Uma experiência: Profeta-presidente

Que Lula não desça do palanque, entende-se. Entende-se até que ele fique lá por quatro anos, visto que sua fala alegra, agrada e conforta. Faz mais leves as almas e dá a todos que o ouvem a sensação de estarem ajudando a reduzir as injustiças sociais brasileiras. O que não se entende é que suba em palanque até na Argentina.
Deixando-se de lado a propriedade da discussão dos problemas brasileiros fora das fronteiras nacionais, fica a impressão de que o presidente eleito estava sem assunto ao se encontrar com Eduardo Duhalde na residência de Olivos. Não tinha do que falar e saiu-se novamente com o paradoxo nacional, no qual milhões de pessoas passam fome numa economia que está entre as dez maiores do mundo. Lula tem toda razão, mas, se ele passar os próximos quatro anos repetindo esse mote, não encherá um só prato de comida. Ficará no palavrório.
Quem já acompanhou uma maratona verbal de Lula sabe que ele borda uma retórica de blocos. Vale-se deles para esquentar a audiência. Se um bloco não dá resultado, tira outro, mais quente, e assim vai, até afinar a sua fala com o ouvido do público. Em palanque de candidato, maravilha.

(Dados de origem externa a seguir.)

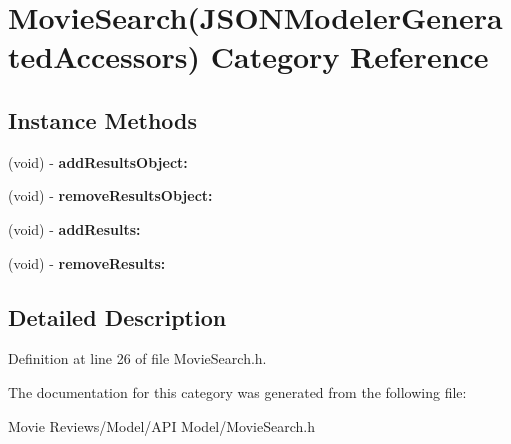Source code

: \section{Movie\+Search(J\+S\+O\+N\+Modeler\+Generated\+Accessors) Category Reference}
\label{category_movie_search_07_j_s_o_n_modeler_generated_accessors_08}
\subsection*{Instance Methods}
\begin{DoxyCompactItemize}
\item 
(void) -\/ {\bfseries add\+Results\+Object\+:}\label{category_movie_search_07_j_s_o_n_modeler_generated_accessors_08_ad257f43478080c09878a24385f01a48d}

\item 
(void) -\/ {\bfseries remove\+Results\+Object\+:}\label{category_movie_search_07_j_s_o_n_modeler_generated_accessors_08_a7401bb23bcefebe777d8a4b79eb9a015}

\item 
(void) -\/ {\bfseries add\+Results\+:}\label{category_movie_search_07_j_s_o_n_modeler_generated_accessors_08_abd1b460770fe42d72462f45a9bf26ca4}

\item 
(void) -\/ {\bfseries remove\+Results\+:}\label{category_movie_search_07_j_s_o_n_modeler_generated_accessors_08_aa712540f1b1ff2a31572cdc507b5bad1}

\end{DoxyCompactItemize}


\subsection{Detailed Description}


Definition at line 26 of file Movie\+Search.\+h.



The documentation for this category was generated from the following file\+:\begin{DoxyCompactItemize}
\item 
Movie Reviews/\+Model/\+A\+P\+I Model/Movie\+Search.\+h\end{DoxyCompactItemize}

Em pódio de presidente, vai mal.
Em agosto de 1998, quando Lula e FFHH estavam empatados nas pesquisas eleitorais, o presidente argentino Carlos Menem deu-se a exageros, acusando-o de defender uma desvalorização do real que acabaria com o Mercosul. (Quem desvalorizou o real e quebrou as pernas do Mercosul foi os sacrossanto mercado.) Quatro anos depois, vitorioso, Lula foi à Argentina e relembrou o episódio, dando o troco. Pena. Assim como Menem foi inconveniente metendo-se na política brasileira, Lula foi impróprio divertindo-se com as tolices do ex-presidente.
A certa altura, Lula foi mais que impróprio. Foi intrometido, professoral e messiânico. Veja-se o o que disse:
"O povo que conseguiu, até a metade do século passado, fazer um dos países mais promissores do mundo, não tem o direito de perder a esperança, não tem o direito de desistir. Eu peço a Deus que ilumine a consciência dos argentinos para que possam escolher um homem sobretudo ético e comprometido com os anseios de liberdade e soberania da República da Argentina. (...) Estou certo de que vocês não desistirão, como nós não desistimos no Brasil".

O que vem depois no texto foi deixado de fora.